»»

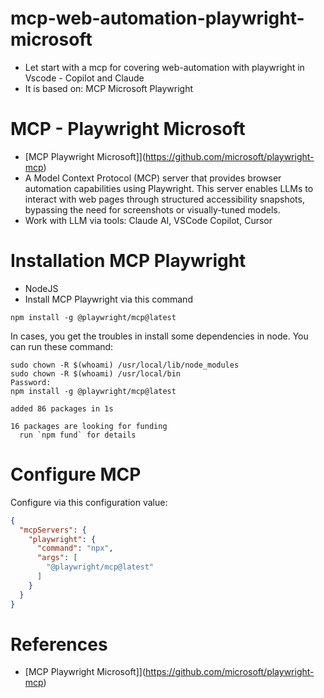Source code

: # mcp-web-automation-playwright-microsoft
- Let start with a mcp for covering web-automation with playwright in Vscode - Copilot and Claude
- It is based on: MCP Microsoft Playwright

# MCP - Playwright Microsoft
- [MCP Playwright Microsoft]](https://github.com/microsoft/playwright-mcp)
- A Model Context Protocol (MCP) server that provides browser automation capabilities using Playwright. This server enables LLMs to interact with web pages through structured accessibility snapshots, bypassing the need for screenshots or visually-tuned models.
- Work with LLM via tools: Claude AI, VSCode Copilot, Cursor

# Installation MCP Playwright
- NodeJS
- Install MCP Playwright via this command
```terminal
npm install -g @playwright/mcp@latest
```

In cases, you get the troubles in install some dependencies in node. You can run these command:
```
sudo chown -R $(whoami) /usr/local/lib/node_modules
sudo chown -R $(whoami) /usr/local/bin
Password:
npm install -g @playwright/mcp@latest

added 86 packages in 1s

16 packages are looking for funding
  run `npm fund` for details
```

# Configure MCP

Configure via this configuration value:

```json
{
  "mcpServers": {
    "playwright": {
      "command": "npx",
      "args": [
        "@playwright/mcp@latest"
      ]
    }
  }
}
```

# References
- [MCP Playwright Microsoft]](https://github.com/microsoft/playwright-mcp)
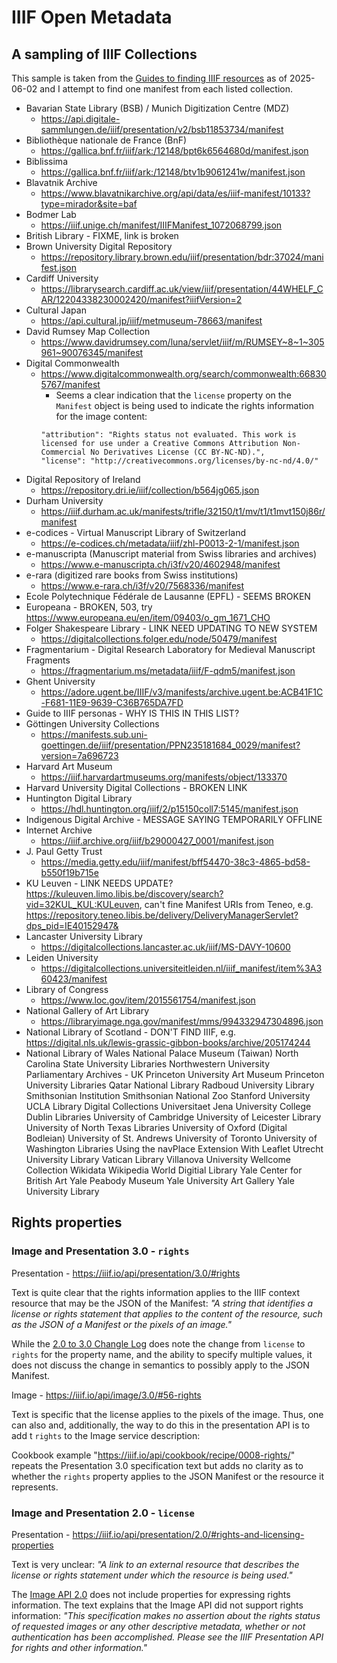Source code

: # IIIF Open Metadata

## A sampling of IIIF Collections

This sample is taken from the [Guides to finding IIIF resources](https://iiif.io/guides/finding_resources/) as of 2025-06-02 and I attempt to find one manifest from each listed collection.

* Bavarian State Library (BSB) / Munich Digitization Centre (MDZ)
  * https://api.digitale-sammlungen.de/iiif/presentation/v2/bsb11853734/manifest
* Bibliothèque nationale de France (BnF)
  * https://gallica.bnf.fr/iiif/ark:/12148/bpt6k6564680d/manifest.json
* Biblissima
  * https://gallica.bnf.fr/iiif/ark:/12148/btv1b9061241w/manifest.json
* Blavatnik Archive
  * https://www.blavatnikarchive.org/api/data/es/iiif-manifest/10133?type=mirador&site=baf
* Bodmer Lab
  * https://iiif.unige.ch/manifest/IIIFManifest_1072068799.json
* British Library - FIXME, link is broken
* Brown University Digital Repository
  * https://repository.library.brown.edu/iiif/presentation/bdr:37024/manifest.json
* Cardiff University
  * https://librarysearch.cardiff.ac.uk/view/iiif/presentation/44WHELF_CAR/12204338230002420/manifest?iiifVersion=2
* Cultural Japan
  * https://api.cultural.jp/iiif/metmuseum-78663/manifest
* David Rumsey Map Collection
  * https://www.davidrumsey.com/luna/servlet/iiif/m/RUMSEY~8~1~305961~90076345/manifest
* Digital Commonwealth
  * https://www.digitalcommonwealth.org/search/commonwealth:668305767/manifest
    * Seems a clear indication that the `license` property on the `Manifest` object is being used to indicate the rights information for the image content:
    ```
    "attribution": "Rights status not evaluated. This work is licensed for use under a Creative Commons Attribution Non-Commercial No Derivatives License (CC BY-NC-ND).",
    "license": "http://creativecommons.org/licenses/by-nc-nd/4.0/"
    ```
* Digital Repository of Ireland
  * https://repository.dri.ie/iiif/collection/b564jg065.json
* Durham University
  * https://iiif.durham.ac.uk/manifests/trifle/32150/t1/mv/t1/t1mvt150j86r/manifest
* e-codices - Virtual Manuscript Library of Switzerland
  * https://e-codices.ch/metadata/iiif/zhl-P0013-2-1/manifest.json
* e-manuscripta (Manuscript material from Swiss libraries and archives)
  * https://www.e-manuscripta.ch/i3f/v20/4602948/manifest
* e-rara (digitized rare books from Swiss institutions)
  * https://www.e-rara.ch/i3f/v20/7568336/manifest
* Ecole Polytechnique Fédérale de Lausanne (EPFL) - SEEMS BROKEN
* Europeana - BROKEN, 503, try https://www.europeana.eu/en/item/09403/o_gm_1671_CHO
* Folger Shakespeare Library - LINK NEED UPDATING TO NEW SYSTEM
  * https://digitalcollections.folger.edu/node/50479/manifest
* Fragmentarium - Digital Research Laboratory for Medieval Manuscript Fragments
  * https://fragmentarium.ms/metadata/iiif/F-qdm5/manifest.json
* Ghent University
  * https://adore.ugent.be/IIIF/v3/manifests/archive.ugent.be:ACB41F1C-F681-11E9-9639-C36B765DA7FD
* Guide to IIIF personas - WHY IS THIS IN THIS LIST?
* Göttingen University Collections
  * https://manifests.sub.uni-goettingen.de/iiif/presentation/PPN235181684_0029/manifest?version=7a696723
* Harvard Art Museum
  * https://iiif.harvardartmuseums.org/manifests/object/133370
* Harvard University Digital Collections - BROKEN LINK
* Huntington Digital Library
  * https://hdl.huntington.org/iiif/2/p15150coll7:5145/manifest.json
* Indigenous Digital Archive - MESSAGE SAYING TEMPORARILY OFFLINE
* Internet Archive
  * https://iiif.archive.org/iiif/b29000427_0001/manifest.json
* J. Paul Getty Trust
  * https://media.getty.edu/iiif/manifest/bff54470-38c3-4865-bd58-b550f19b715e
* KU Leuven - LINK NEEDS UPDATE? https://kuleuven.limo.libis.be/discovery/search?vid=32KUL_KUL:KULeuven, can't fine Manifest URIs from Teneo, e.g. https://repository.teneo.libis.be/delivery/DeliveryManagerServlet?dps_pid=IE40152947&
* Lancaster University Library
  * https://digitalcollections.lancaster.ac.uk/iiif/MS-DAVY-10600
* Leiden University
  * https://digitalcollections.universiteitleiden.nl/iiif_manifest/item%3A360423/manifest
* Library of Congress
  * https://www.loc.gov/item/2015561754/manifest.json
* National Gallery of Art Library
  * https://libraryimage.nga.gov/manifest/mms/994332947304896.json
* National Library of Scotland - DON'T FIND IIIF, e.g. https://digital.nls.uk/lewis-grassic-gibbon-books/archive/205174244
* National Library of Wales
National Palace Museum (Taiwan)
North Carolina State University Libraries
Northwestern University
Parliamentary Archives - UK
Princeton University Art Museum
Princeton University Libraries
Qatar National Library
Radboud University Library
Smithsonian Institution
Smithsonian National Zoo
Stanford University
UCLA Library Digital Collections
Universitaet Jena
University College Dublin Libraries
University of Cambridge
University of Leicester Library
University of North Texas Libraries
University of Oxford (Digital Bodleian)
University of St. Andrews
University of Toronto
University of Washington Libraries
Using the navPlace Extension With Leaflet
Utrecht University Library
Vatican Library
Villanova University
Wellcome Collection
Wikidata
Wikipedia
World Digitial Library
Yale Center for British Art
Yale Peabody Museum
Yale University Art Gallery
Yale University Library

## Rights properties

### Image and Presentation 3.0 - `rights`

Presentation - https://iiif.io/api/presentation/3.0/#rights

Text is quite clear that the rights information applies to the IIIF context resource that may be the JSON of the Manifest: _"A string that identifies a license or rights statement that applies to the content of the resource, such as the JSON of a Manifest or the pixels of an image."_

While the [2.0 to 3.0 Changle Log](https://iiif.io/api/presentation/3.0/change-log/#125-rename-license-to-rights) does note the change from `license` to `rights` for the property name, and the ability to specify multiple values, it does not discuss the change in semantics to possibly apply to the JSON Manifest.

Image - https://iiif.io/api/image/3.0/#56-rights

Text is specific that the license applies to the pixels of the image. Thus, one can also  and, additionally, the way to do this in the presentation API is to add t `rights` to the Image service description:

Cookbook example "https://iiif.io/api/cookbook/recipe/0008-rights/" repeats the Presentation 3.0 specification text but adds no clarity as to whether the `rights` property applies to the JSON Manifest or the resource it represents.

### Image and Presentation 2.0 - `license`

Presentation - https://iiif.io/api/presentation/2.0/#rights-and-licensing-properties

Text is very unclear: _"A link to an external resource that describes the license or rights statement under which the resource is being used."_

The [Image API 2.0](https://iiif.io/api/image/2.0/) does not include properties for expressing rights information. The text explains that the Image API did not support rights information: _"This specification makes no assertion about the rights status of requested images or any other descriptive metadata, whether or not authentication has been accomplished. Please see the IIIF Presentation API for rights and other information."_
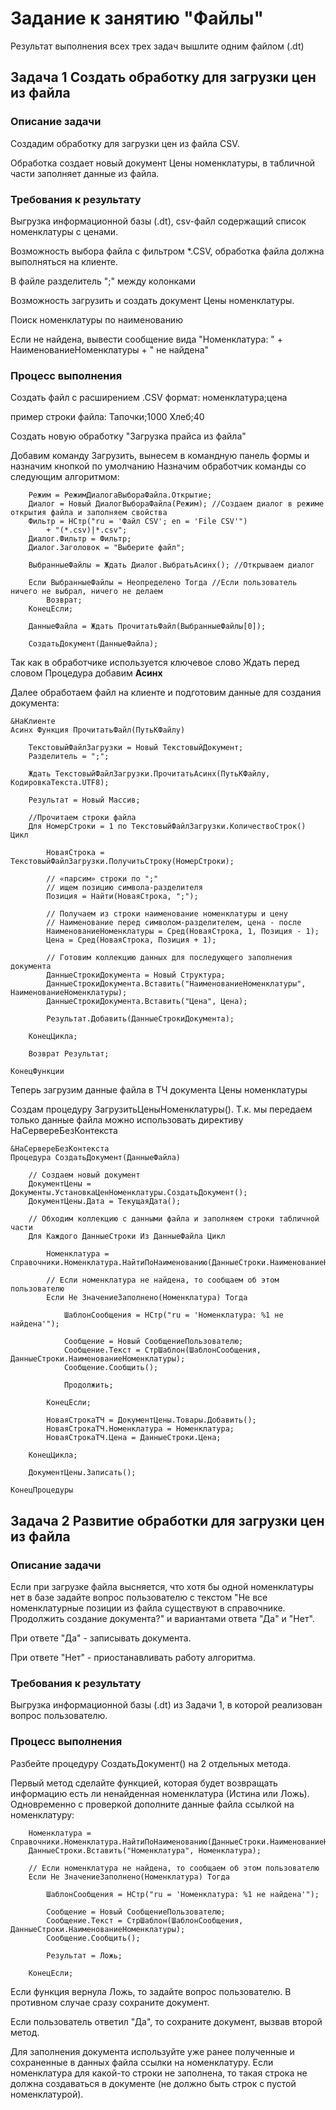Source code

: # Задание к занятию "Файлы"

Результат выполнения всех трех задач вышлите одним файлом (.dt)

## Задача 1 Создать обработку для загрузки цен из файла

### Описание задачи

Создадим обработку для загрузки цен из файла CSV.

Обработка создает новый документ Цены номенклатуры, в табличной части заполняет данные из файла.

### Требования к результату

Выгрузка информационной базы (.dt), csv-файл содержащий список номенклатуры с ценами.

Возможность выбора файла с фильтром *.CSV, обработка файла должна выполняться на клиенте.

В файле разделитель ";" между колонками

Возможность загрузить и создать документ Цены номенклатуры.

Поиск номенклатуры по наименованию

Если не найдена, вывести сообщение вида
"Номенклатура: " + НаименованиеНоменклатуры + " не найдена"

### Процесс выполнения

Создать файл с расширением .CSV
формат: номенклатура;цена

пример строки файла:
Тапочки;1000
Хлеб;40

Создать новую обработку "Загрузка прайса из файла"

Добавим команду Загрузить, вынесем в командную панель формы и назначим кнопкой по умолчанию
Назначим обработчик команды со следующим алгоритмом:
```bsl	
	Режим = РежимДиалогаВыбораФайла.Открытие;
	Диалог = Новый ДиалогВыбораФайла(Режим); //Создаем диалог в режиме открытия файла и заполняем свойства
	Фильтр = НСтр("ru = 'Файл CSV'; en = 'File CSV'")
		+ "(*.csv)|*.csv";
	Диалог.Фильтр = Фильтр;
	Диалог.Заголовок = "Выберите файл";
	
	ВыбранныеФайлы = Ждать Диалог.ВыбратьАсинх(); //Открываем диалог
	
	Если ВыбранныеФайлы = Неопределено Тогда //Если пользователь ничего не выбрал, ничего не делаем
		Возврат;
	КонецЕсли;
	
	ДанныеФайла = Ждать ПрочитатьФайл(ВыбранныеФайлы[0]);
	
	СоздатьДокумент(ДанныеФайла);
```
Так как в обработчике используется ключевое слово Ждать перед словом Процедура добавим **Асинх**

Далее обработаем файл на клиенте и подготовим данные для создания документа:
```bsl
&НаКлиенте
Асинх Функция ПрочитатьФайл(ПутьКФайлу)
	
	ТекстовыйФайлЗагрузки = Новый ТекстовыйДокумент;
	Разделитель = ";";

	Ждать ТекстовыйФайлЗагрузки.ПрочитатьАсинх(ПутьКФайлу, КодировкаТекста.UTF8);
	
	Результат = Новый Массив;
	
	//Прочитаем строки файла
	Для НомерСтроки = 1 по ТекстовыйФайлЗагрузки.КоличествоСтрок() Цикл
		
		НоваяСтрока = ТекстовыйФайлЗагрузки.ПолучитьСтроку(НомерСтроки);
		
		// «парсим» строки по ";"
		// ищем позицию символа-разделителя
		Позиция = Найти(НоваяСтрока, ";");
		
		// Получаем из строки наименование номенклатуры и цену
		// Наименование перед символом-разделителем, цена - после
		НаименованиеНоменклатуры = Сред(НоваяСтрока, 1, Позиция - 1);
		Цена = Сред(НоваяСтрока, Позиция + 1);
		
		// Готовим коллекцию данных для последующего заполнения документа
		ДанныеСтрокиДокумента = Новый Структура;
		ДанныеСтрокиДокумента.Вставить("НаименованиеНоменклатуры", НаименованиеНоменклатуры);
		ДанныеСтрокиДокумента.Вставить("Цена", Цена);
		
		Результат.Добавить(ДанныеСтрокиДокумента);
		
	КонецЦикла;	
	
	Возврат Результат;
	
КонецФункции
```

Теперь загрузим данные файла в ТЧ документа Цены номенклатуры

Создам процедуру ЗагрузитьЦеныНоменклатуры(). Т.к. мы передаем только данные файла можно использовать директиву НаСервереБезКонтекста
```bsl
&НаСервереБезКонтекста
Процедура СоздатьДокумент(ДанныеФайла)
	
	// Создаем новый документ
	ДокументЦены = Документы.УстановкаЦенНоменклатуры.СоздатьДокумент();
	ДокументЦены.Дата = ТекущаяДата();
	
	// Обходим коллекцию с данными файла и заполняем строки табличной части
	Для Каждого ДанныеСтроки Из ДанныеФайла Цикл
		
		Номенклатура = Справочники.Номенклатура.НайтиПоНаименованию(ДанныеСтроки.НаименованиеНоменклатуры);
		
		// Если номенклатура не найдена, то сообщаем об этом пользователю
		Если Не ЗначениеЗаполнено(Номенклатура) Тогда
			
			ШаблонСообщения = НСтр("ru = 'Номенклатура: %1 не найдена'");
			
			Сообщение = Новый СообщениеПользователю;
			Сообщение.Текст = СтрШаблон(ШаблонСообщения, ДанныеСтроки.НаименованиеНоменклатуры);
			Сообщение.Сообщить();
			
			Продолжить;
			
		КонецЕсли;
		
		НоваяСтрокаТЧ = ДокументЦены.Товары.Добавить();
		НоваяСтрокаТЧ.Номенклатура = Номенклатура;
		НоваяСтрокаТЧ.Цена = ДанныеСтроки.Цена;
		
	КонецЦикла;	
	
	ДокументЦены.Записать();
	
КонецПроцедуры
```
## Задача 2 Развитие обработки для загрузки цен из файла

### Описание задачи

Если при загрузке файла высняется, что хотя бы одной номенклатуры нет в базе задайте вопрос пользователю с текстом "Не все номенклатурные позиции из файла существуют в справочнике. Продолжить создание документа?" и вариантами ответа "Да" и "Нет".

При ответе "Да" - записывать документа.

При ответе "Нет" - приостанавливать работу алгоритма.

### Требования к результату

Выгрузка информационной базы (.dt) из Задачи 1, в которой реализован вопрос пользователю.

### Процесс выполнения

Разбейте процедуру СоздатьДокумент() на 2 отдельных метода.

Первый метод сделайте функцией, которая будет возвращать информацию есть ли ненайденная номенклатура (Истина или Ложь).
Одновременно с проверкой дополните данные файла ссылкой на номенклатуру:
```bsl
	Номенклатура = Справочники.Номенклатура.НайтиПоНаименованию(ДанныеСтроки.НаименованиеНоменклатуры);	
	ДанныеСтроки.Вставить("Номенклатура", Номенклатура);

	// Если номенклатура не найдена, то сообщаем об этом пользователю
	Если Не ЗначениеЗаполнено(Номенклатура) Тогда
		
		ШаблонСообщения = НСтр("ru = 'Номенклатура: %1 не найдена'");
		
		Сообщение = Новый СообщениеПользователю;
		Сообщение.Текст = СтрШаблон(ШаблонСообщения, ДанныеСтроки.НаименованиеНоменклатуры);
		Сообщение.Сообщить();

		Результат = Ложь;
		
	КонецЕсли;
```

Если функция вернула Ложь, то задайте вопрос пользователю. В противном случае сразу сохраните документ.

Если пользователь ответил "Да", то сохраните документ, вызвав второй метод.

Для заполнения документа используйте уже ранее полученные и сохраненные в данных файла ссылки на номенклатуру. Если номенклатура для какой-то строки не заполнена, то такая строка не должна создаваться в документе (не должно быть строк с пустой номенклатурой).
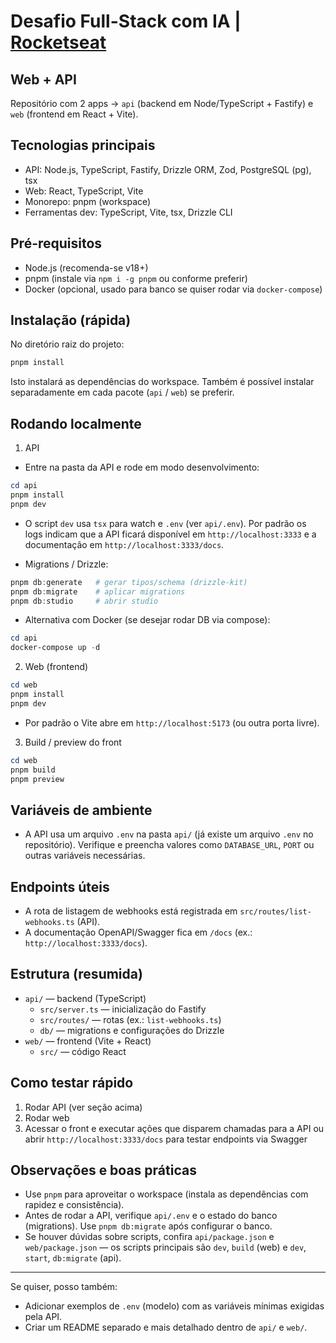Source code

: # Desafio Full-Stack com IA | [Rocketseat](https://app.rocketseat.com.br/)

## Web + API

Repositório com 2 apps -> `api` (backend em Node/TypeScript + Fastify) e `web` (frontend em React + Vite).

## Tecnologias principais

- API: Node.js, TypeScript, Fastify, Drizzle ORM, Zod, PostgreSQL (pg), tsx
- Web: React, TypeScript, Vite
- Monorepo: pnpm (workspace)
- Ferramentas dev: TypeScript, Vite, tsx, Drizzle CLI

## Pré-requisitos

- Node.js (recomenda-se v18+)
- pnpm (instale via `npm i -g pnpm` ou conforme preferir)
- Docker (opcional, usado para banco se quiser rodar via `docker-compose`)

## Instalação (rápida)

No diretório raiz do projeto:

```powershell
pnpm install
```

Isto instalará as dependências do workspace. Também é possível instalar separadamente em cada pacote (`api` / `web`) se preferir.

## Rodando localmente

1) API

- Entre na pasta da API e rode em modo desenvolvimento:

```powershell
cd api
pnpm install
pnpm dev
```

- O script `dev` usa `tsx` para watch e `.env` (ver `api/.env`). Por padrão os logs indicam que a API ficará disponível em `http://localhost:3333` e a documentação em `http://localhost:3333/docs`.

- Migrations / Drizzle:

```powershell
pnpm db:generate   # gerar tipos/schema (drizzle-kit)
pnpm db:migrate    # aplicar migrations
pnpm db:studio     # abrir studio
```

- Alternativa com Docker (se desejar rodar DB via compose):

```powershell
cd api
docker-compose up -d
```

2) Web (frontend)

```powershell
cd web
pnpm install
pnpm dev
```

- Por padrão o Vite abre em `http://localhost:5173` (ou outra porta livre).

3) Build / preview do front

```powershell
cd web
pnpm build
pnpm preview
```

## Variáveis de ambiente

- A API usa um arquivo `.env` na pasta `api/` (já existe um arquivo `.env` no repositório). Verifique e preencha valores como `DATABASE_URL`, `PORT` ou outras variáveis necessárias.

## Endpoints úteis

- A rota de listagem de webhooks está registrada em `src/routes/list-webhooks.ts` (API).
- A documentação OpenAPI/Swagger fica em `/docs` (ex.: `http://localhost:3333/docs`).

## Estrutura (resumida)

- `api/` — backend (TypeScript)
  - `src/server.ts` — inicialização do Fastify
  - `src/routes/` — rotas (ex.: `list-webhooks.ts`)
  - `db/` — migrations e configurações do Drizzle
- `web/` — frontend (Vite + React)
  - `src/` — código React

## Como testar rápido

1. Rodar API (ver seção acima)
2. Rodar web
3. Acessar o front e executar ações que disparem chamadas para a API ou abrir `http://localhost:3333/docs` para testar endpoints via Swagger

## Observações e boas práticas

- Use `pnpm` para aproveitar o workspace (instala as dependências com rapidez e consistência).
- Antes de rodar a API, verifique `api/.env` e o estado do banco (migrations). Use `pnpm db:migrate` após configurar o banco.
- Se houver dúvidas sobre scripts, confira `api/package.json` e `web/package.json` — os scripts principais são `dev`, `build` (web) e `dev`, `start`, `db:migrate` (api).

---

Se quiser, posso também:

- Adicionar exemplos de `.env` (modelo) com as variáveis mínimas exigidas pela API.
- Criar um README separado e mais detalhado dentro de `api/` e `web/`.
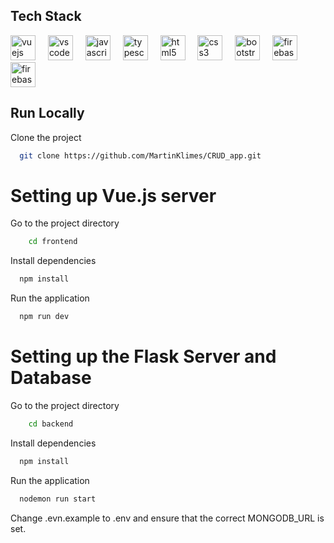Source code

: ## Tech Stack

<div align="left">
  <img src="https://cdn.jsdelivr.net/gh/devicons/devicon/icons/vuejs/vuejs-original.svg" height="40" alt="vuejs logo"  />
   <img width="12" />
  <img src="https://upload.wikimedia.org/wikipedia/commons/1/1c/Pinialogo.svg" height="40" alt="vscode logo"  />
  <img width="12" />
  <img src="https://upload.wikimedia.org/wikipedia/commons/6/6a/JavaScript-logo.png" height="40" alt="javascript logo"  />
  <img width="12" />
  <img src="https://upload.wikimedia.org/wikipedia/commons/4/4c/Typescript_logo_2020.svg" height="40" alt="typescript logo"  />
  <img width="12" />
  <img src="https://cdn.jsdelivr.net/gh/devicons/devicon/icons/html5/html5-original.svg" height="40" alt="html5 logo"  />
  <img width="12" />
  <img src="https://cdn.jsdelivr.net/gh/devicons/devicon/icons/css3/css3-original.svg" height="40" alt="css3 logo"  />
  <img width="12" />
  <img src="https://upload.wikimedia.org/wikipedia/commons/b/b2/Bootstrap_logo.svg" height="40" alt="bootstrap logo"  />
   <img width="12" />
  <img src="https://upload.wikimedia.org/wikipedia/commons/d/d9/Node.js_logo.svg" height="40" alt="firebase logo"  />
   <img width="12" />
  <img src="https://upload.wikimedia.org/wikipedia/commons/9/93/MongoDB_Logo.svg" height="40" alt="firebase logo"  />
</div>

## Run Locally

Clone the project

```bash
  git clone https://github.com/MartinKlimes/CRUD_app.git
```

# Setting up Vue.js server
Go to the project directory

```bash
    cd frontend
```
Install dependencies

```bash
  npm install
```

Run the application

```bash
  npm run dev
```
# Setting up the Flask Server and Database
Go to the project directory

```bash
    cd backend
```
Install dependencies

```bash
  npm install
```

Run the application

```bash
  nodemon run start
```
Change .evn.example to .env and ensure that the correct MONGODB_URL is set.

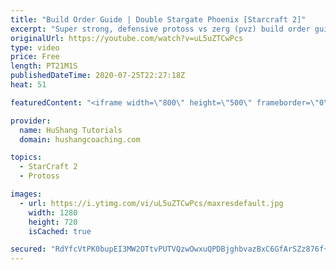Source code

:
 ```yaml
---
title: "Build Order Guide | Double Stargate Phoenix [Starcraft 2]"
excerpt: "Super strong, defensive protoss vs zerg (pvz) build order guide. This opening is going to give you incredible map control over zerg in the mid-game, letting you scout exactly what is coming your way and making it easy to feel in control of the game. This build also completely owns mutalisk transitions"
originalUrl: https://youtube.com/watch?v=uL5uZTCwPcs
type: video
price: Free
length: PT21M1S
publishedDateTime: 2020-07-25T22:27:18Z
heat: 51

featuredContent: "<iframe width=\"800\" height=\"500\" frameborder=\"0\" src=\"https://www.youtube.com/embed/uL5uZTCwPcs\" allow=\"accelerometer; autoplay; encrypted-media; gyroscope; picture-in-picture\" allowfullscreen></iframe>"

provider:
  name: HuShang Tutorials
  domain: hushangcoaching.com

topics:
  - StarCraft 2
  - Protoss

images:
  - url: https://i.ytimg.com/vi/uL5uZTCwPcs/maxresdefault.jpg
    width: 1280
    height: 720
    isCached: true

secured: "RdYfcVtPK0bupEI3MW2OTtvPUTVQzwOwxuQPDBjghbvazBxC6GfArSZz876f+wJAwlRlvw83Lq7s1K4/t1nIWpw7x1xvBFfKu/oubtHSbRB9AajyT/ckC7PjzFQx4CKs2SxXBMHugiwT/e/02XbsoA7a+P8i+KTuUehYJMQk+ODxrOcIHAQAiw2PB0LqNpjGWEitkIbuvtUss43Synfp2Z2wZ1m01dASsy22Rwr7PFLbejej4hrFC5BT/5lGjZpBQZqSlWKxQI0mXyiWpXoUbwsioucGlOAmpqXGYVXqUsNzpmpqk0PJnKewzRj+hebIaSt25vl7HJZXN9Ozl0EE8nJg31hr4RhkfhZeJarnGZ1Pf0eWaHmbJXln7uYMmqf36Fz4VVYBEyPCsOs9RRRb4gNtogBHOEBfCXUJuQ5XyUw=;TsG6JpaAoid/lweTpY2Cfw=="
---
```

««

* [Exercise prompt]: Out of the data above, give again only the lines starting at the one holding "Stanford University" and ending at the one holding "University of St. Andrews", unchanged.

* [Exercise solution]:
Stanford University
UCLA Library Digital Collections
Universitaet Jena
University College Dublin Libraries
University of Cambridge
University of Leicester Library
University of North Texas Libraries
University of Oxford (Digital Bodleian)
University of St. Andrews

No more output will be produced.